By Daniel Reedy
After winning just one game all season in which they trailed heading into the third period, the San Jose Sharks came back to take Game 1 in overtime.
The Edmonton Oilers took a two-goal lead into the first intermission but the Sharks scored in each of the following periods to edge the host Oilers 3-2.
Goals from Oscar Klefbom and Milan Lucic in the first period put the Sharks in a hole but the San Jose’s 2014-15 free agent signees erased the deficit.
“We just needed a little bit of a lift,” said San Jose forward Joel Ward said postgame. “It was good to put one home and start it off.”
Ward, brought in off the free agent market in 2014-15, slammed home a perfect feed on a backhand pass from Joonas Donskoi for a power-play goal to put the Sharks on the board in the second period.
Fellow free agent acquisition from 2014-15 Paul Martin’s veteran vision put him in the right spot at the back side of the net to slap home a rebound from Tomas Hertl to tie the game at 2-all.
While his playoff heroics are most often goals, it was a cross-ice pass that was Joe Pavelski’s top play.
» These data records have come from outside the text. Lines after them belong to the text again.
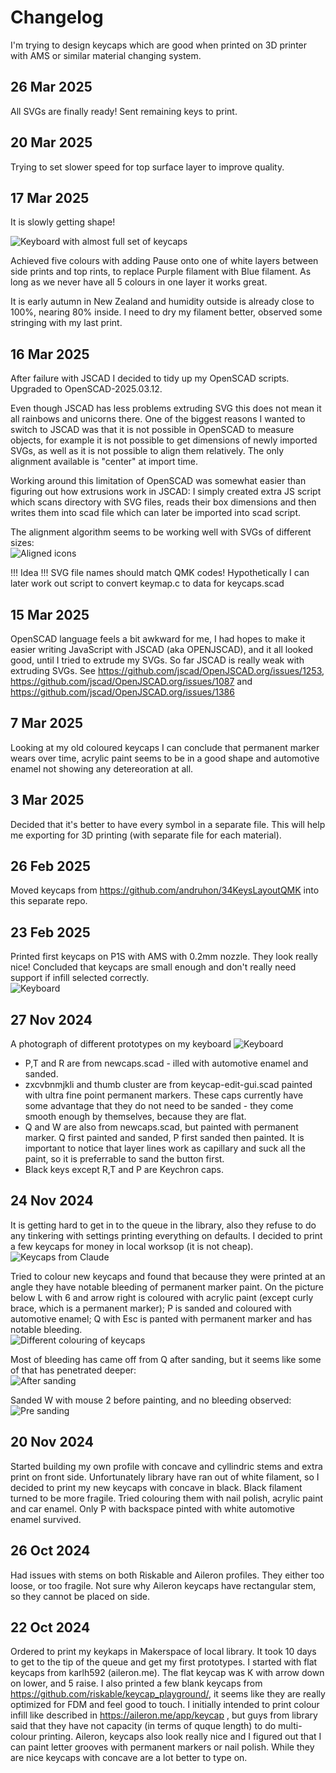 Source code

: # Changelog

I'm trying to design keycaps which are good when printed on
3D printer with AMS or similar material changing system.

## 26 Mar 2025
All SVGs are finally ready! Sent remaining keys to print.

## 20 Mar 2025
Trying to set slower speed for top surface layer to improve quality.

## 17 Mar 2025
It is slowly getting shape!

![Keyboard with almost full set of keycaps](blog-assets/keyboard.png)

Achieved five colours with adding Pause onto one of white layers between side prints and top rints, 
to replace Purple filament with Blue filament. As long as we never have all 5 colours in one layer it works great.

It is early autumn in New Zealand and humidity outside is already close to 100%, nearing 80% inside. 
I need to dry my filament better, observed some stringing with my last print.

## 16 Mar 2025

After failure with JSCAD I decided to tidy up my OpenSCAD scripts. Upgraded to OpenSCAD-2025.03.12.

Even though JSCAD has less problems extruding SVG this does not mean it all rainbows and unicorns there.
One of the biggest reasons I wanted to switch to JSCAD was that it is not possible in OpenSCAD to measure
objects, for example it is not possible to get dimensions of newly imported SVGs, as well as it is not possible
to align them relatively. The only alignment available is "center" at import time.

Working around this limitation of OpenSCAD was somewhat easier than figuring out how extrusions work in JSCAD:
I simply created extra JS script which scans directory with SVG files, reads their box dimensions and then
writes them into scad file which can later be imported into scad script.

The alignment algorithm seems to be working well with SVGs of different sizes:  
![Aligned icons](blog-assets/relative-positions.png)

!!! Idea !!! SVG file names should match QMK codes! Hypothetically I can later work out script to convert keymap.c to data for keycaps.scad

## 15 Mar 2025

OpenSCAD language feels a bit awkward for me, I had hopes to make it easier writing JavaScript with JSCAD (aka OPENJSCAD),
and it all looked good, until I tried to extrude my SVGs. So far JSCAD is really weak with extruding SVGs.
See https://github.com/jscad/OpenJSCAD.org/issues/1253, https://github.com/jscad/OpenJSCAD.org/issues/1087 and https://github.com/jscad/OpenJSCAD.org/issues/1386

## 7 Mar 2025

Looking at my old coloured keycaps I can conclude that permanent marker wears over time, acrylic paint seems to be in a good shape and automotive enamel not showing any detereoration at all.

## 3 Mar 2025

Decided that it's better to have every symbol in a separate file.
This will help me exporting for 3D printing (with separate file for each material).

## 26 Feb 2025

Moved keycaps from https://github.com/andruhon/34KeysLayoutQMK into this separate repo.

## 23 Feb 2025

Printed first keycaps on P1S with AMS with 0.2mm nozzle. They look really nice!
Concluded that keycaps are small enough and don't really need support if infill selected correctly.  
![Keyboard](keycaps-ams.png)

## 27 Nov 2024

A photograph of different prototypes on my keyboard
![Keyboard](keyboard-with-prototype-keycaps.jpg)

- P,T and R are from newcaps.scad - illed with automotive enamel and sanded.
- zxcvbnmjkli and thumb cluster are from keycap-edit-gui.scad painted with ultra fine point permanent markers. These caps currently have some advantage that they do not need to be sanded - they come smooth enough by themselves, because they are flat.
- Q and W are also from newcaps.scad, but painted with permanent marker. Q first painted and sanded, P first sanded then painted. It is important to notice that layer lines work as capillary and suck all the paint, so it is preferrable to sand the button first.
- Black keys except R,T and P are Keychron caps.

## 24 Nov 2024

It is getting hard to get in to the queue in the library, also they refuse to do any tinkering with settings printing everything on defaults. I decided to print a few keycaps for money in local worksop (it is not cheap).
![Keycaps from Claude](blog-assets/keycaps-claude.png)

Tried to colour new keycaps and found that because they were printed at an angle they have notable bleeding of permanent marker paint.
On the picture below L with 6 and arrow right is coloured with acrylic paint (except curly brace, which is a permanent marker);
P is sanded and coloured with automotive enamel;
Q with Esc is panted with permanent marker and has notable bleeding.  
![Different colouring of keycaps](blog-assets/keycaps-different-colouring.png)

Most of bleeding has came off from Q after sanding, but it seems like some of that has penetrated deeper:  
![After sanding](blog-assets/keycaps-after-sanding.png)

Sanded W with mouse 2 before painting, and no bleeding observed:  
![Pre sanding](blog-assets/keycaps-pre-sanding.png)

## 20 Nov 2024

Started building my own profile with concave and cyllindric stems and extra print on front side. Unfortunately library have ran out of white filament, so I decided to print my new keycaps with concave in black. Black filament turned to be more fragile.
Tried colouring them with nail polish, acrylic paint and car enamel. Only P with backspace pinted with white automotive enamel survived.

## 26 Oct 2024

Had issues with stems on both Riskable and Aileron profiles. They either too loose, or too fragile. Not sure why Aileron keycaps have rectangular stem, so they cannot be placed on side.

## 22 Oct 2024

Ordered to print my keykaps in Makerspace of local library. It took 10 days to get to the tip of the queue and get my first prototypes. I started with flat keycaps from karlh592 (aileron.me).
The flat keycap was K with arrow down on lower, and 5 raise. I also printed a few blank keycaps from https://github.com/riskable/keycap_playground/, it seems like they are really optimized for FDM and feel good to touch.
I initially intended to print colour infill like described in https://aileron.me/app/keycap , but guys from library said that they have not capacity (in terms of quque length) to do multi-colour printing.
Aileron, keycaps also look really nice and I figured out that I can paint letter grooves with permanent markers or nail polish. While they are nice keycaps with concave are a lot better to type on.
The captain set up Melker Karlsson for an open shot and “The Melk Man” rifled it past Oilers netminder Cam Talbot for the overtime victory.
“I got a good [pass] from the middle for a half breakaway. It was nice,” Karlsson said with a smile in a postgame interview.
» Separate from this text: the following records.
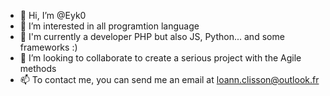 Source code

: - 👋 Hi, I’m @Eyk0
- 👀 I’m interested in all programtion language
- 🌱 I'm currently a developer PHP but also JS, Python... and some frameworks :)
- 💞️ I’m looking to collaborate to create a serious project with the Agile methods
- 📫 To contact me, you can send me an email at loann.clisson@outlook.fr

<!---
Eyk0/Eyk0 is a ✨ special ✨ repository because its `README.md` (this file) appears on your GitHub profile.
You can click the Preview link to take a look at your changes.
--->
The goal was Karlsson’s first in his playoff career.
Art Ross Trophy winner Connor McDavid picked up an assist on Lucic’s goal but was largely held in check by the Sharks’ defense that limited the Oilers’ captain to only two shots.
The Sharks dominated possession from the second period on, outshooting the home team 34-9 (44-19 for the game) after the first period.
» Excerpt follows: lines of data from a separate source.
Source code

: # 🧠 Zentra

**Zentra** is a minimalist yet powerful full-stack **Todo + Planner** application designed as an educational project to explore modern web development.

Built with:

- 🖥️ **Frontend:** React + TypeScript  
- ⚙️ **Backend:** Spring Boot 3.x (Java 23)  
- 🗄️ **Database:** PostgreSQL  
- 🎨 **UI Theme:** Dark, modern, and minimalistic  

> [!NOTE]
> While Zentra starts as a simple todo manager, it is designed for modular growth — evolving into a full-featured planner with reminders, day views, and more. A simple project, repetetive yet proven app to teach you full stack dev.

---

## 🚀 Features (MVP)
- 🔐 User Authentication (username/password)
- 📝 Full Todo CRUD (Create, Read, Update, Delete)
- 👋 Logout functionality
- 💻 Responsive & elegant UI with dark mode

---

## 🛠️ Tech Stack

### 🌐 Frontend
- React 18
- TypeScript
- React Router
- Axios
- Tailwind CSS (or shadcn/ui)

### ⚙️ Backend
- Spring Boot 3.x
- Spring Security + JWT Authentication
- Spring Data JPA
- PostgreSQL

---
While San Jose went just 1 of 6 on the powerplay, the Sharks doubled the Oilers’ takeaways and won the faceoff battle, 25-19. Granted, the Oilers were the worst faceoff team this season, but this was an area in which the Sharks struggled mightily last playoffs and the Sharks overall success will be dependant on the ability to gain possession off the draw.
Hertl didn’t score and finished with just the one assist, but was the x-factor for San Jose tonight. He put seven shots on target (four wide), had a huge hit in the first period, played on both special team units and was 11-4 in the faceoff circle. He was phenomenal last playoffs before going down with an injury and the Sharks will need his secondary scoring to advance beyond Round 1.
Goaltender Martin Jones wasn’t great tonight, ending with an. 895 save percentage, but only gave up two goals and was good enough after the first 20 minutes for the Sharks to come back and win.
Logan Couture returned to the Sharks’ lineup and in the absence of center Joe Thornton, Couture centered the first line with Pavelski and Karlsson.
This was the start the Sharks were looking for as they began the series on the road. NHL teams that take Game 1 win the series 69.6 percent of the time according to Hockey Reference.
Both teams return to action for Game 2 on Friday in Edmonton.